GCP#
Note
By default, SkyPilot will pick up the credentials you have set up. For most cases, the installation instructions are all you need to do. The steps below are optional advanced configuration options, aimed primarily at cloud admins and advanced users.
Service account#
GCP service accounts are supported.
Tip
A service account on your local machine can avoid the periodic
google.auth.exceptions.RefreshError: Reauthentication is needed. Please
run `gcloud auth application-default login` to reauthenticate.
error. A
service account is long-lived as it does not have an expiry time.
Set up a service account as follows:
Follow the instructions to create a service account with the appropriate roles/permissions.
In the “Service Accounts” tab in the IAM & Admin console, click on the service account to go to its detailed page. Click on the KEYS tab, then click on ADD KEY to add a JSON key. The key will be downloaded automatically.
Set the environment variable
GOOGLE_APPLICATION_CREDENTIALS
to the path of the key file, and configure the gcloud CLI tool:$ export GOOGLE_APPLICATION_CREDENTIALS=/path/to/key.json $ gcloud auth activate-service-account --key-file=$GOOGLE_APPLICATION_CREDENTIALS $ gcloud config set project your-project-id
You may want to add the export statement in your profile (e.g.
~/.bashrc
,~/.zshrc
) so that it is set automatically in all new terminal sessions.
Setting permissions#
Generally, the administrator can choose among three “levels” of permissions, from the most permissive and least setup effort, to the least permissive and more setup effort:
Default: no setup, give users Owner-level permissions (i.e., you do not need to follow the instructions in this section)
Medium: easy setup, with a medium set of permissions
Minimal: more setup, with the minimal set of permissions
Medium permissions#
The easiest way to grant permissions to a user access your GCP project without the Owner
role is to add the following roles to the user principals:
roles/browser
roles/compute.admin
roles/iam.serviceAccountAdmin
roles/iam.serviceAccountUser
roles/serviceusage.serviceUsageConsumer
roles/storage.admin
roles/iam.securityAdmin
Note
If the roles/iam.securityAdmin
role is undesirable, you can do the following. First, include the role and have any user (e.g., the admin) run sky launch --cloud gcp
successfully once. This is to create the necessary service account. Then, replace the role roles/iam.securityAdmin
with roles/iam.roleViewer
in the list above.
Optionally, to use TPUs, add the following role:
roles/tpu.admin
You can grant those accesses via GCP’s IAM & Admin console.
Minimal permissions#
The Medium Permissions assigns admin permissions for some GCP services to the user. If you would like to grant finer-grained and more minimal permissions to your users in your organization / project, you can create a custom role by following the steps below:
Go to GCP’s IAM & Admin console and click on Create Role.

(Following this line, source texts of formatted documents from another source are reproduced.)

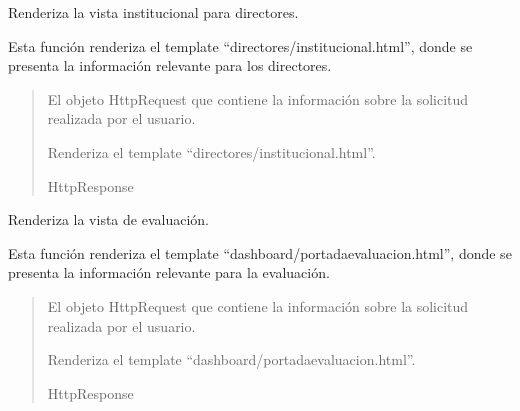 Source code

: \documentclass[letterpaper,10pt,spanish]{sphinxmanual}
\begin{document}
\begin{fulllineitems}

\pysigstartsignatures
{}
\pysigstopsignatures
\sphinxAtStartPar
Renderiza la vista institucional para directores.

\sphinxAtStartPar
Esta función renderiza el template “directores/institucional.html”,
donde se presenta la información relevante para los directores.
\begin{quote}\begin{description}
\sphinxAtStartPar
{} \textendash{} El objeto HttpRequest que contiene la información sobre la
solicitud realizada por el usuario.

\sphinxAtStartPar
Renderiza el template “directores/institucional.html”.

\sphinxAtStartPar
HttpResponse

\end{description}\end{quote}

\end{fulllineitems}



\begin{fulllineitems}

\pysigstartsignatures
{}
\pysigstopsignatures
\sphinxAtStartPar
Renderiza la vista de evaluación.

\sphinxAtStartPar
Esta función renderiza el template “dashboard/portadaevaluacion.html”,
donde se presenta la información relevante para la evaluación.
\begin{quote}\begin{description}
\sphinxAtStartPar
{} \textendash{} El objeto HttpRequest que contiene la información sobre la
solicitud realizada por el usuario.

\sphinxAtStartPar
Renderiza el template “dashboard/portadaevaluacion.html”.

\sphinxAtStartPar
HttpResponse

\end{description}\end{quote}

\end{fulllineitems}
\end{document}
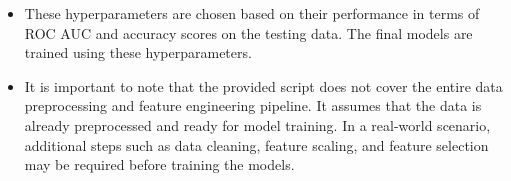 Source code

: \documentclass[a4, 10 pt, conference]{ieeeconf}  %
\begin{document}
{\begin{itemize}
\hspace*{0.5cm}Logistic Regression:\newline
\hspace*{1cm}C = 0.1,\\ \hspace*{1cm}class\_weight = \{0: 0.1, 1: 0.9\}\newline
\hspace*{0.5cm}Decision Tree:\newline
\hspace*{1cm}max\_depth = 15,\newline
\hspace*{1cm}class\_weight = 'balanced'\newline
\hspace*{0.5cm}Random Forest:\newline
\hspace*{1cm}n\_estimators = 100,\newline
\hspace*{1cm}max\_features = 'sqrt',\newline
\hspace*{1cm}class\_weight = 'balanced'\newline
\hspace*{0.5cm}Multilayer Perceptron:\newline
\hspace*{1cm}hidden\_layer\_sizes = (50, 50),\newline
\hspace*{1cm}activation = 'relu',\newline
\hspace*{1cm}alpha = 0.0001\newline
\hspace*{0.5cm}AdaBoost:\newline
\hspace*{1cm}n\_estimators = 100,\newline
\hspace*{1cm}estimator =DecisionTreeClassifier(max\_depth=4)

	\item These hyperparameters are chosen based on their performance in terms of ROC AUC and accuracy scores on the testing data. The final models are trained using these hyperparameters.

	\item It is important to note that the provided script does not cover the entire data preprocessing and feature engineering pipeline. It assumes that the data is already preprocessed and ready for model training. In a real-world scenario, additional steps such as data cleaning, feature scaling, and feature selection may be required before training the models. 
\end{itemize}
}
\end{document}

Give the role a descriptive name, such as
minimal-skypilot-role
.Click Add Permissions and search for the following permissions and add them to the role:
compute.disks.create
compute.disks.list
compute.firewalls.create
compute.firewalls.delete
compute.firewalls.get
compute.instances.create
compute.instances.delete
compute.instances.get
compute.instances.list
compute.instances.setLabels
compute.instances.setMetadata
compute.instances.setServiceAccount
compute.instances.start
compute.instances.stop
compute.networks.get
compute.networks.list
compute.networks.getEffectiveFirewalls
compute.globalOperations.get
compute.subnetworks.use
compute.subnetworks.list
compute.subnetworks.useExternalIp
compute.projects.get
compute.zoneOperations.get
iam.roles.get
iam.serviceAccounts.actAs
iam.serviceAccounts.get
serviceusage.services.enable
serviceusage.services.list
serviceusage.services.use
resourcemanager.projects.get
resourcemanager.projects.getIamPolicy
Note
For custom VPC users (with gcp.vpc_name
specified in ~/.sky/config.yaml
, check here), compute.firewalls.create
and compute.firewalls.delete
are not necessary unless opening ports is needed via resources.ports in task yaml.
Note
(Advanced) To further limit the iam.serviceAccounts.actAs
permission to access SkyPilot’s service account only, you can remove the permission from the list above and additionally grant your organization’s users the ability to use the service account skypilot-v1
created by the admin (see Service Account). This can be done by going to IAM & Admin console -> Service Accounts -> skypilot-v1 -> Permissions -> GRANT ACCESS
and adding the users with role roles/iam.serviceAccountUser
. This permits the users to use the skypilot-v1
service account required by SkyPilot.
Optional: If the user needs to access GCS buckets, you can additionally add the following permissions:
storage.buckets.create
storage.buckets.get
storage.buckets.delete
storage.objects.create
storage.objects.update
storage.objects.delete
storage.objects.get
storage.objects.list
Optional: If the user needs to access TPU VMs, you can additionally add the following permissions (the following may not be exhaustive, please file an issue if you find any missing permissions):
tpu.nodes.create
tpu.nodes.delete
tpu.nodes.list
tpu.nodes.get
tpu.nodes.update
tpu.operations.get
Optional: To enable
sky launch --clone-disk-from
, you need to have the following permissions for the role as well:
compute.disks.useReadOnly
compute.images.create
compute.images.get
compute.images.delete
Optional: To enable opening ports on GCP cluster, you need to have the following permissions for the role as well:
compute.instances.setTags
compute.firewalls.list
compute.firewalls.update
Optional: If the user needs to use custom machine images with
sky launch --image-id
, you can additionally add the following permissions:
compute.disks.get
compute.disks.resize
compute.images.get
compute.images.useReadOnly
Optional: If your organization sets
gcp.prioritize_reservations
orgcp.specific_reservations
in ~/.sky/config.yaml, you can additionally add the following permissions:
compute.reservations.list
Click Create to create the role.
Go back to the “IAM” tab and click on GRANT ACCESS.
Fill in the email address of the user in the “Add principals” section, and select
minimal-skypilot-role
in the “Assign roles” section. Click Save.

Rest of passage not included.